Accordingly, an object of the present invention is to provide a quartz glass crucible, which has a thick crystal layer when the outer surface of the crucible is crystallized and can withstand a long-term crystal pulling process, and a method for manufacturing the same. In addition, another object of the present invention is to provide a method for manufacturing a silicon single crystal, which can grow a long, high-quality silicon single crystal by performing a long-term crystal pulling process.

In order to solve the above problem, the quartz glass crucible for silicon single crystal impression according to the present invention comprises a crucible body made of silica glass, and a semi-molten layer made of a fused layer of unmolten or semi-molten quartz powder formed on the outer side of the outer surface of the crucible body, and a plurality of concave portions having a diameter of 0.2 mm or more and 5.0 mm or less are formed on the surface of the semi-molten layer, and some of the concave portions are through holes that penetrate the semi-molten layer and reach the outer surface of the crucible body, and the density of the through holes is 1 or more/ ^cm2 and 50 or less/ ^cm2 .

According to the present invention, the crystallization speed of the outer surface of the crucible can be increased to form a thick crystal layer. Therefore, the durability of the crucible under high temperatures during crystal pulling can be increased, and a crucible that can withstand a long-term crystal pulling process can be provided. Although concave portions exist on the outer surface of a conventional quartz glass crucible, since the number of deep concave portions that penetrate the semi-molten layer and reach the glass layer is small, the crystallization speed of the outer surface is slow, and the thickness of the crystal layer when the outer surface is crystallized is thin. Therefore, the durability of the quartz glass crucible is low, and it cannot withstand a long-term crystal pulling process. However, according to the present invention, since the number of concave portions that reach the glass layer is large, when the outer surface of the crucible is crystallized, crystallization easily progresses toward the inside (in the flesh), and the thickness of the crystal layer can be increased.

In the present invention, it is preferable that the thickness of the semi-molten layer is 50 μm or more. When the thickness of the semi-molten layer is 50 μm or more, crystallization of the outer surface of the crucible can be promoted, thereby forming a thick crystal layer.

The quartz glass crucible according to the present invention has a cylindrical side wall portion, a bottom portion, and a corner portion provided between the side wall portion and the bottom portion, the thickness of the corner portion is thicker than the thicknesses of the side wall portion and the bottom portion, and it is preferable that the formation area of the through hole is provided at least on the entire circumference of the corner portion.
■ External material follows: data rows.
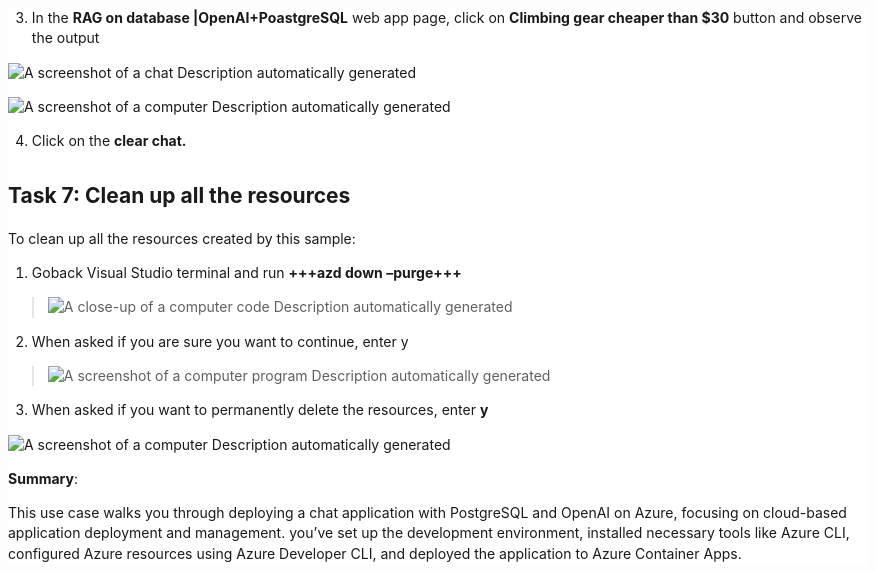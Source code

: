 3.  In the **RAG on database |OpenAI+PoastgreSQL** web app page, click
    on **Climbing gear cheaper than $30** button and observe the output

![A screenshot of a chat Description automatically
generated](./media/image53.png)

![A screenshot of a computer Description automatically
generated](./media/image54.png)

4.  Click on the **clear chat.**

## Task 7: Clean up all the resources

To clean up all the resources created by this sample:

1.  Goback Visual Studio terminal and run **+++azd down –purge+++**

> ![A close-up of a computer code Description automatically
> generated](./media/image55.png)

2.  When asked if you are sure you want to continue, enter y

> ![A screenshot of a computer program Description automatically
> generated](./media/image56.png)

3.  When asked if you want to permanently delete the resources,
    enter **y**

![A screenshot of a computer Description automatically
generated](./media/image57.png)

**Summary**:

This use case walks you through deploying a chat application with
PostgreSQL and OpenAI on Azure, focusing on cloud-based application
deployment and management. you’ve set up the development environment,
installed necessary tools like Azure CLI, configured Azure resources
using Azure Developer CLI, and deployed the application to Azure
Container Apps.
In this way, since the deep concave portion penetrating the semi-molten layer is distributed at least on the entire circumference of the corner portion, crystallization of the corner portion of the crucible can be promoted, and deformation such as sedimentation of the crucible can be effectively suppressed.

In addition, a method for manufacturing a quartz glass crucible according to the present invention comprises a step of vitrifying quartz powder deposited on the inner surface of a rotating mold by heating the quartz powder from the center side of the mold, a step of taking the quartz glass crucible out of the mold after cooling, and a step of honing a semi-molten layer formed on an outer surface of the quartz glass crucible and formed of a fused layer of unmolten or semi-molten quartz powder, and is characterized in that the quartz powder forming the natural silica glass layer of the quartz glass crucible has a thermal conductivity of 0.5 W/(m K) or more and 10 W/(m K) or less at 750° C.

According to the present invention, a quartz glass crucible can be manufactured in which a semi-molten layer made of a fused layer of unmolten or semi-molten quartz powder is formed on the outer surface of a crucible body made of silica glass, a plurality of concave portions having a diameter of 0.2 mm or more and 5.0 mm or less are formed on the surface of the semi-molten layer, some of the concave portions are through holes reaching the outer surface of the crucible body, and a density of the through holes is 1/ ^cm2 or more and 50/cm2 or ^less .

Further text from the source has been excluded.